Merritt Clifton says
The Humane Farming Association, emerging in 1985 from a background of vegan advocacy, was legislatively advocating for farmed animals and exposing the routine cruelties of agribusiness through undercover investigations long before either Farm Sanctuary (founded in 1986) or the Humane Society of the U.S. had any legislative or investigative programs addressing farmed animal issues, and nearly 15 years before Mercy for Animals (founded in 1999) existed.
One noteworthy HFA undercover investigation led to a 15-year series of successful prosecutions of major players in the veal industry (1994-2009) for misuse of hormones and steroids, including the criminal convictions of the Dutch entrepreneurs who brought the crated veal industry to the U.S. in the first place, circa 1962.
The exposé Slaughterhouse, published in 1997 by longtime Humane Farming Association investigator Gail Eisnitz, remains essential reading for anyone addressing any aspect of the slaughtering industry.
Undercover video obtained in 2000 by the Humane Farming Association of shackled and hoisted cattle having their legs hacked off and being skinned alive at the Iowa Beef Processors [IBP] slaughterhouse in Wallula, Washington, helped to introduce the use of videography for which Mercy for Animals in particular now is known. Meanwhile the Humane Farming Association used the video to pursue a prosecution of the slaughterhouse executives and to seek updates and reforms in how the 1958 Humane Slaughter Act is enforced (or, mostly, not enforced.)
From 1999 to 2003 the Humane Farming Association pursued a successful case against factory hog farming on the Rosebud Sioux Reservation in South Dakota all the way to the U.S. Supreme Court.
Along the way, the Humane Farming Association has time and again accurately identified fatal flaws in legislation advanced by Farm Sanctuary and the Humane Society of the U.S., in particular, often resulting from Farm Sanctuary and HSUS compromises with agribusiness, which have resulted in laws being passed that actually rolled back protection for farmed animals, loosened standards, could not be effectively enforced, and have nonetheless been touted as “victories” when they not only won nothing but actually lost previous gains.
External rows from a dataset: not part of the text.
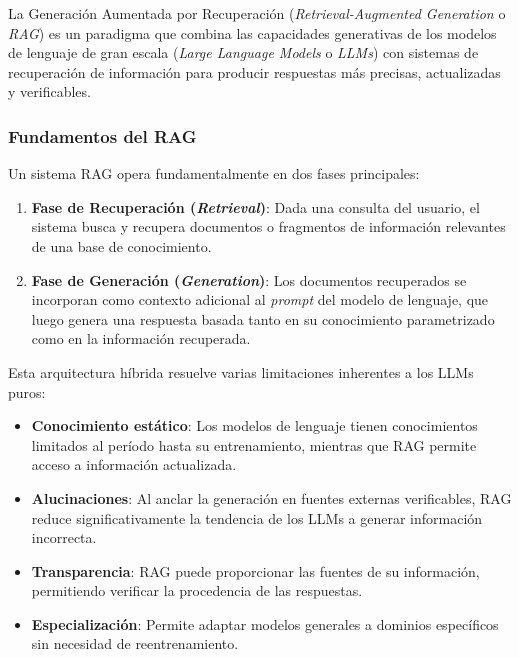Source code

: \documentclass[12pt,letterpaper]{article}
\begin{document}
La Generación Aumentada por Recuperación (\textit{Retrieval-Augmented Generation} o \textit{RAG}) \cite{lewis2020retrieval} es un paradigma que combina las capacidades generativas de los modelos de lenguaje de gran escala (\textit{Large Language Models} o \textit{LLMs}) con sistemas de recuperación de información para producir respuestas más precisas, actualizadas y verificables.

\subsubsection{Fundamentos del RAG}

Un sistema RAG opera fundamentalmente en dos fases principales:

\begin{enumerate}
    \item \textbf{Fase de Recuperación (\textit{Retrieval})}: Dada una consulta del usuario, el sistema busca y recupera documentos o fragmentos de información relevantes de una base de conocimiento.

    \item \textbf{Fase de Generación (\textit{Generation})}: Los documentos recuperados se incorporan como contexto adicional al \textit{prompt} del modelo de lenguaje, que luego genera una respuesta basada tanto en su conocimiento parametrizado como en la información recuperada.
\end{enumerate}

Esta arquitectura híbrida resuelve varias limitaciones inherentes a los LLMs puros:

\begin{itemize}
    \item \textbf{Conocimiento estático}: Los modelos de lenguaje tienen conocimientos limitados al período hasta su entrenamiento, mientras que RAG permite acceso a información actualizada.

    \item \textbf{Alucinaciones}: Al anclar la generación en fuentes externas verificables, RAG reduce significativamente la tendencia de los LLMs a generar información incorrecta.

    \item \textbf{Transparencia}: RAG puede proporcionar las fuentes de su información, permitiendo verificar la procedencia de las respuestas.

    \item \textbf{Especialización}: Permite adaptar modelos generales a dominios específicos sin necesidad de reentrenamiento.
\end{itemize}
\end{document}
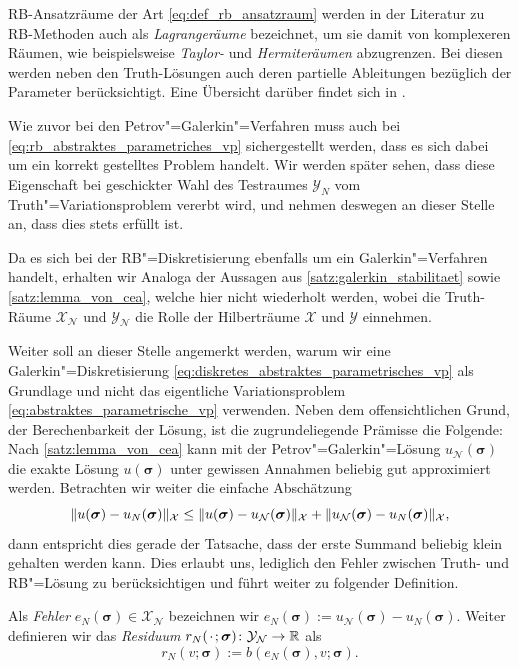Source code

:\documentclass[../main.tex]{subfiles}
\begin{document}
RB-Ansatzräume der Art \cref{eq:def_rb_ansatzraum} werden in der Literatur zu RB-Methoden auch als \emph{Lagrangeräume} bezeichnet, um sie damit von komplexeren Räumen, wie beispielsweise \emph{Taylor-} und \emph{Hermiteräumen} abzugrenzen.
Bei diesen werden neben den Truth-Lösungen auch deren partielle Ableitungen bezüglich der Parameter berücksichtigt.
Eine Übersicht darüber findet sich in \cite[Chapter 3]{Patera:2007un}.

Wie zuvor bei den Petrov"=Galerkin"=Verfahren muss auch bei \cref{eq:rb_abstraktes_parametriches_vp} sichergestellt werden, dass es sich dabei um ein korrekt gestelltes Problem handelt.
Wir werden später sehen, dass diese Eigenschaft bei geschickter Wahl des Testraumes $\mathcal Y_{N}$ vom Truth"=Variationsproblem vererbt wird, und nehmen deswegen an dieser Stelle an, dass dies stets erfüllt ist.

Da es sich bei der RB"=Diskretisierung ebenfalls um ein Galerkin"=Verfahren handelt, erhalten wir Analoga der Aussagen aus \cref{satz:galerkin_stabilitaet} sowie \cref{satz:lemma_von_cea}, welche hier nicht wiederholt werden, wobei die Truth-Räume $\mathcal X_{\mathcal N}$ und $\mathcal Y_{\mathcal N}$ die Rolle der Hilberträume $\mathcal X$ und $\mathcal Y$ einnehmen.

Weiter soll an dieser Stelle angemerkt werden, warum wir eine Galerkin"=Diskretisierung \cref{eq:diskretes_abstraktes_parametrisches_vp} als Grundlage und nicht das eigentliche Variationsproblem \cref{eq:abstraktes_parametrische_vp} verwenden.
Neben dem offensichtlichen Grund, der Berechenbarkeit der Lösung, ist die zugrundeliegende Prämisse die Folgende:
Nach \cref{satz:lemma_von_cea} kann mit der Petrov"=Galerkin"=Lösung $u_{\mathcal N}(\bm \sigma)$ die exakte Lösung $u(\bm \sigma)$ unter gewissen Annahmen beliebig gut approximiert werden.
Betrachten wir weiter die einfache Abschätzung
\begin{equation}
    \lVert u(\bm \sigma) - u_{N}(\bm \sigma)\rVert_{\mathcal X} \leq \lVert u(\bm \sigma) - u_{\mathcal N}(\bm \sigma)\rVert_{\mathcal X} + \lVert u_{\mathcal N}(\bm \sigma) - u_{N}(\bm \sigma)\rVert_{\mathcal X},
\end{equation}
dann entspricht dies gerade der Tatsache, dass der erste Summand beliebig klein gehalten werden kann.
Dies erlaubt uns, lediglich den Fehler zwischen Truth- und RB"=Lösung zu berücksichtigen und führt weiter zu folgender Definition.

\begin{Definition}\label{definition:rbm_fehler_und_residuum}
    Als \emph{Fehler} $e_{N}(\bm \sigma) \in \mathcal X_{\mathcal N}$ bezeichnen wir $e_{N}(\bm \sigma) := u_{\mathcal N}(\bm \sigma) - u_{N}(\bm \sigma)$.
    Weiter definieren wir das \emph{Residuum} $r_{N}({\mkern2mu\cdot\mkern2mu}; \bm \sigma) \colon \mathcal Y_{\mathcal N} \to \mathbb{R}$ als
    \begin{equation}\label{eq:variationsproblem_residuum}
        r_{N}(v; \bm \sigma) := b(e_{N}(\bm \sigma), v; \bm \sigma).
    \end{equation}
\end{Definition}
\end{document}
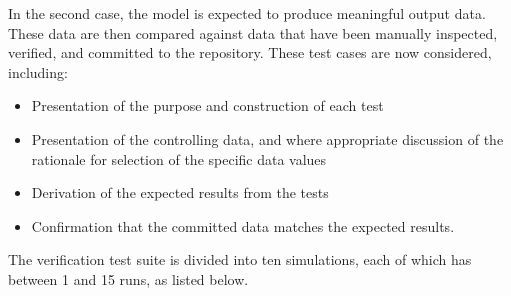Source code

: \documentclass[11pt,fleqn]{report}
\begin{document}
In the second case, the model is expected to produce meaningful output data.
These data are then compared against data that have been manually inspected,
verified, and committed to the repository.  These test cases are now
considered, including:
\begin{itemize}
 \item Presentation of the purpose and construction of each test
 \item Presentation of the controlling data, and where appropriate
 discussion of the rationale for selection of the specific data values
 \item Derivation of the expected results from the tests
 \item Confirmation that the committed data matches the expected results.
\end{itemize}

The verification test suite is divided into ten simulations, each of which
has between 1 and 15 runs, as listed below.
\end{document}

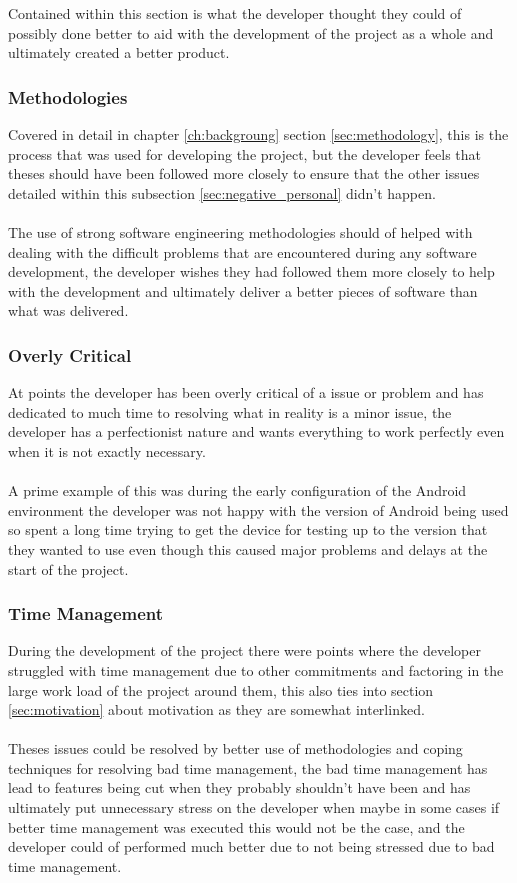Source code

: Contained within this section is what the developer thought they could of possibly done better to aid with the development of the project as a whole and ultimately created a better product. 

\subsubsection{Methodologies}

Covered in detail in chapter \ref{ch:backgroung} section \ref{sec:methodology}, this is the process that was used for developing the project, but the developer feels that theses should have been followed more closely to ensure that the other issues detailed within this subsection \ref{sec:negative_personal} didn't happen.\\
\\
The use of strong software engineering methodologies should of helped with dealing with the difficult problems that are encountered during any software development, the developer wishes they had followed them more closely to help with the development and ultimately deliver a better pieces of software than what was delivered.

\subsubsection{Overly Critical}

At points the developer has been overly critical of a issue or problem and has dedicated to much time to resolving what in reality is a minor issue, the developer has a perfectionist nature and wants everything to work perfectly even when it is not exactly necessary.\\
\\
A prime example of this was during the early configuration of the Android environment the developer was not happy with the version of Android being used so spent a long time trying to get the device for testing up to the version that they wanted to use even though this caused major problems and delays at the start of the project.

\subsubsection{Time Management}
\label{sec:time_management}

During the development of the project there were points where the developer struggled with time management due to other commitments and factoring in the large work load of the project around them, this also ties into section \ref{sec:motivation} about motivation as they are somewhat interlinked.\\
\\
Theses issues could be resolved by better use of methodologies and coping techniques for resolving bad time management, the bad time management has lead to features being cut when they probably shouldn't have been and has ultimately put unnecessary stress on the developer when maybe in some cases if better time management was executed this would not be the case, and the developer could of performed much better due to not being stressed due to bad time management.

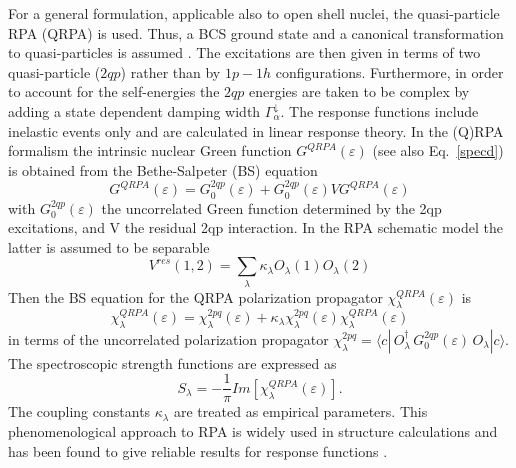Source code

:\documentclass[twocolumn,amsmath,amssymb,10pt,groupedaddress,letter]{revtex4}
\begin{document}
For a general formulation, applicable also to open shell nuclei, the
quasi-particle RPA (QRPA) is used. Thus, a BCS ground
state and a canonical transformation to quasi-particles is assumed
\cite{RS}. The excitations are then given in terms of two quasi-particle
($2qp$) rather than by $1p-1h$ configurations. Furthermore, in order
to account for the self-energies the $2qp$ energies are taken to
be complex by adding a state dependent damping width $\Gamma_{\alpha}^{\downarrow}$.
The response functions include inelastic events only and are calculated
in linear response theory.
In the (Q)RPA formalism the intrinsic nuclear Green function $G^{QRPA}(\varepsilon)$ (see also Eq.~\ref{specd}) is obtained from the Bethe-Salpeter (BS) equation \cite{Wal}
\begin{equation}
G^{QRPA}(\varepsilon) = G_{0}^{2qp}(\varepsilon)+ G_{0}^{2qp}(\varepsilon)VG^{QRPA}(\varepsilon)\label{bs1}\end{equation}
with  $G_{0}^{2qp}(\varepsilon)$ the uncorrelated Green function determined by the 2qp excitations, and V the residual 2qp interaction. In the RPA schematic model the latter is assumed to be
separable \begin{equation}
V^{res}(1,2)=\sum_{\lambda}\kappa _{\lambda}O_{\lambda}(1)O_{\lambda}(2)
\end{equation}
Then the BS equation for the QRPA polarization propagator $\chi_{\lambda}^{QRPA}(\varepsilon)$
is \cite{Lenske:01}
\begin{equation}
\chi_{\lambda}^{QRPA}(\varepsilon)=  \chi_{\lambda}^{2pq}(\varepsilon) + \kappa_{\lambda}\chi_{\lambda}^{2pq}(\varepsilon)\chi_{\lambda}^{QRPA}(\varepsilon)\label{bs2}
\end{equation}
in terms of the uncorrelated polarization propagator
$\chi_{\lambda}^{2pq} = \langle c|\,O_{\lambda}^{\dagger
}\,G_{0}^{2qp}(\varepsilon )\,O_{\lambda}|c\rangle$.
The spectroscopic strength functions are expressed as
\begin{equation}
S_{\lambda} =-\frac{1}{\pi}Im[\chi_{\lambda}^{QRPA}(\varepsilon)].
\label{sprpa}
\end{equation}
The coupling constants $\kappa_{\lambda}$
are treated as empirical parameters. This phenomenological approach
to RPA is widely used in structure calculations and has
been found to give reliable results for response functions \cite{BM,Solv}.
\end{document}
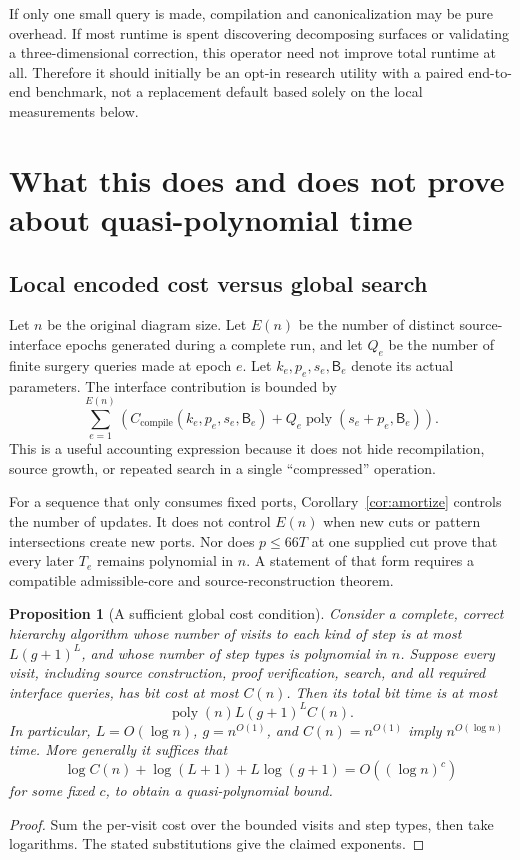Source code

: \documentclass[11pt]{article}
\newtheorem{proposition}[theorem]{Proposition}
\theoremstyle{definition}
\theoremstyle{remark}\newtheorem{remark}[theorem]{Remark}
\newcommand{\bits}{\mathsf B}
\begin{document}
If only one small query is made, compilation and canonicalization may be pure overhead. If most runtime is spent discovering decomposing surfaces or validating a three-dimensional correction, this operator need not improve total runtime at all. Therefore it should initially be an opt-in research utility with a paired end-to-end benchmark, not a replacement default based solely on the local measurements below.

\section{What this does and does not prove about quasi-polynomial time}
\label{sec:global}

\subsection{Local encoded cost versus global search}
Let $n$ be the original diagram size. Let $E(n)$ be the number of distinct source-interface epochs generated during a complete run, and let $Q_e$ be the number of finite surgery queries made at epoch $e$. Let $k_e,p_e,s_e,\bits_e$ denote its actual parameters. The interface contribution is bounded by
\begin{equation}\label{eq:epoch-cost}
 \sum_{e=1}^{E(n)}
 \left(C_{\mathrm{compile}}(k_e,p_e,s_e,\bits_e)
       +Q_e\operatorname{poly}(s_e+p_e,\bits_e)\right).
\end{equation}
This is a useful accounting expression because it does not hide recompilation, source growth, or repeated search in a single ``compressed'' operation.

For a sequence that only consumes fixed ports, Corollary~\ref{cor:amortize} controls the number of updates. It does not control $E(n)$ when new cuts or pattern intersections create new ports. Nor does $p\le66T$ at one supplied cut prove that every later $T_e$ remains polynomial in $n$. A statement of that form requires a compatible admissible-core and source-reconstruction theorem.

\begin{proposition}[A sufficient global cost condition]\label{prop:global}
Consider a complete, correct hierarchy algorithm whose number of visits to each kind of step is at most $L(g+1)^L$, and whose number of step types is polynomial in $n$. Suppose every visit, including source construction, proof verification, search, and all required interface queries, has bit cost at most $C(n)$. Then its total bit time is at most
\[
                 \operatorname{poly}(n)L(g+1)^L C(n).
\]
In particular, $L=O(\log n)$, $g=n^{O(1)}$, and $C(n)=n^{O(1)}$ imply $n^{O(\log n)}$ time. More generally it suffices that
\[
  \log C(n)+\log(L+1)+L\log(g+1)=O((\log n)^c)
\]
for some fixed $c$, to obtain a quasi-polynomial bound.
\end{proposition}
\begin{proof}
Sum the per-visit cost over the bounded visits and step types, then take logarithms. The stated substitutions give the claimed exponents.
\end{proof}
\end{document}
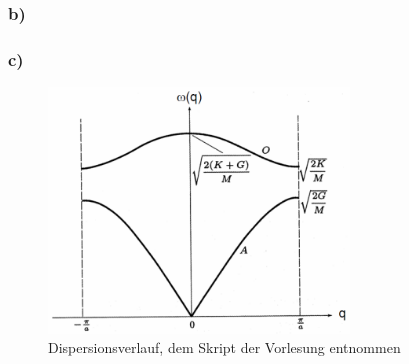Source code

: \documentclass[11pt]{article}
\begin{document}
\subsubsection*{b)}

\subsubsection*{c)}
\begin{figure}
  \centering
  \includegraphics[width=8cm]{blatt04-9c.png}
\caption{Dispersionsverlauf, dem Skript der Vorlesung entnommen}
\end{figure}
\end{document}
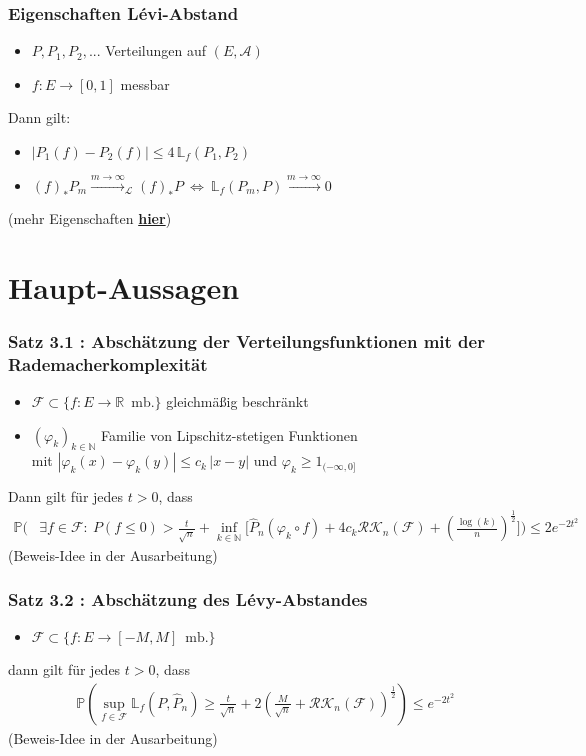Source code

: \documentclass{beamer}
\newcommand{\R}{\mathbb{R}} %
\newcommand{\N}{\mathbb{N}} %
\newcommand{\F}{\mathcal{F}}
\begin{document}
	\begin{frame}
		\frametitle{Eigenschaften L\'evi-Abstand}
		\begin{itemize}
			\item $P,P_1,P_2,...$ Verteilungen auf $(E,\mathcal{A})$
			\item $f : E \rightarrow [0,1]$ messbar
		\end{itemize}
		\hfill\break
		Dann gilt:
		\begin{itemize}
			\item $\left| P_1(f) - P_2(f) \right| \leq 4 \, \mathbb{L}_f(P_1,P_2)$
			\item $(f)_*P_m \xrightarrow{m \rightarrow \infty}_{\mathcal{L}} (f)_*P \ \Leftrightarrow \ \mathbb{L}_f(P_m,P) \xrightarrow{m \rightarrow \infty} 0 $
		\end{itemize}
		\hfill\break
		(mehr Eigenschaften \href{https://encyclopediaofmath.org/wiki/Lévy_metric}{\textbf{hier}})
	\end{frame}
	
	
	\section{Haupt-Aussagen}
	
	\begin{frame}
		\frametitle{Satz 3.1 : Abschätzung der Verteilungsfunktionen mit der Rademacherkomplexität}
		\begin{itemize}
			\item $\F \subset \{f : E \rightarrow \R \, \text{ mb.}\}$ gleichmäßig beschränkt
			\item $(\varphi_k)_{k \in \N}$ Familie von Lipschitz-stetigen Funktionen\\
			mit $|\varphi_k(x)-\varphi_k(y)| \leq c_k \, |x-y|$ und $\varphi_k \geq 1_{(-\infty,0]}$
		\end{itemize}
		Dann gilt für jedes $t > 0$, dass
		{\footnotesize
		\begin{align*}
		\mathbb{P} \bigg( &\exists f \in \F : \ P(f \leq 0) > \frac{t}{\sqrt{n}} +  \inf\limits_{k \in \N} \bigg[ \hat{P}_n(\varphi_k \circ f) + 4 c_k \mathcal{RK}_n(\F) + \left( \frac{\log(k)}{n} \right)^{\frac{1}{2}} \bigg] \bigg) \leq 2 e^{-2t^2}
		\end{align*}
		}
		(Beweis-Idee in der Ausarbeitung)
	\end{frame}

	\begin{frame}
		\frametitle{Satz 3.2 : Abschätzung des L\'evy-Abstandes}
		\begin{itemize}
			\item $\F \subset \{f : E \rightarrow [-M,M] \, \text{ mb.}\}$
		\end{itemize}
		dann gilt für jedes $t > 0$, dass
		\begin{align*}
		& \mathbb{P}\left( \sup\limits_{f \in \F} \mathbb{L}_f(P, \hat{P}_n) \geq \frac{t}{\sqrt{n}} + 2\left(\frac{M}{\sqrt{n}} + \mathcal{RK}_n(\F)\right)^{\frac{1}{2}} \right) \leq e^{-2t^2}
		\end{align*}
		(Beweis-Idee in der Ausarbeitung)
	\end{frame}
\end{document}
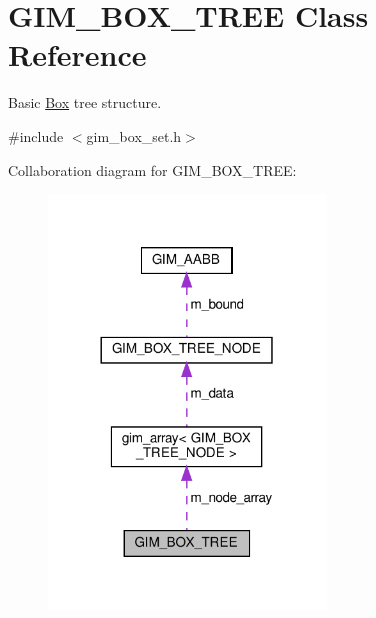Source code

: \hypertarget{classGIM__BOX__TREE}{}\section{G\+I\+M\+\_\+\+B\+O\+X\+\_\+\+T\+R\+EE Class Reference}
\label{classGIM__BOX__TREE}


Basic \hyperlink{classBox}{Box} tree structure.  




{\ttfamily \#include $<$gim\+\_\+box\+\_\+set.\+h$>$}



Collaboration diagram for G\+I\+M\+\_\+\+B\+O\+X\+\_\+\+T\+R\+EE\+:
\nopagebreak
\begin{figure}[H]
\begin{center}
\leavevmode
\includegraphics[width=209pt]{classGIM__BOX__TREE__coll__graph}
\end{center}
\end{figure}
A 1994 “downer” law passed in California was the first obvious example. It was successfully enforced only once, amended in 2008, and then in 2012 was struck down by the U.S. Supreme Court. Proposition 2, passed by California voters later in 2008, was––as the Humane Farming Association pointed out all along––mostly unenforceable, through flaws in language which could and should have been corrected before it was ever put on the state ballot. Now, as Humane Farming Association founder Brad Miller has explained here, HSUS and Farm Sanctuary are repeating and compounding many of the same obvious mistakes in their current proposed update.
Not to be overlooked, incidentally, is that HSUS has also recently claimed legislative “victories” in Vermont which reduced puppy mill cage sizes by from half to 75%, and in Pennsylvania, where the “victory” in question appears to have legalized pigeon shoots. (See Update: Vermont Gov Scott signs HSUS bill to cut puppy mill cage sizes and Did HSUS & Humane Pennsylvania sacrifice pigeons to NRA demand?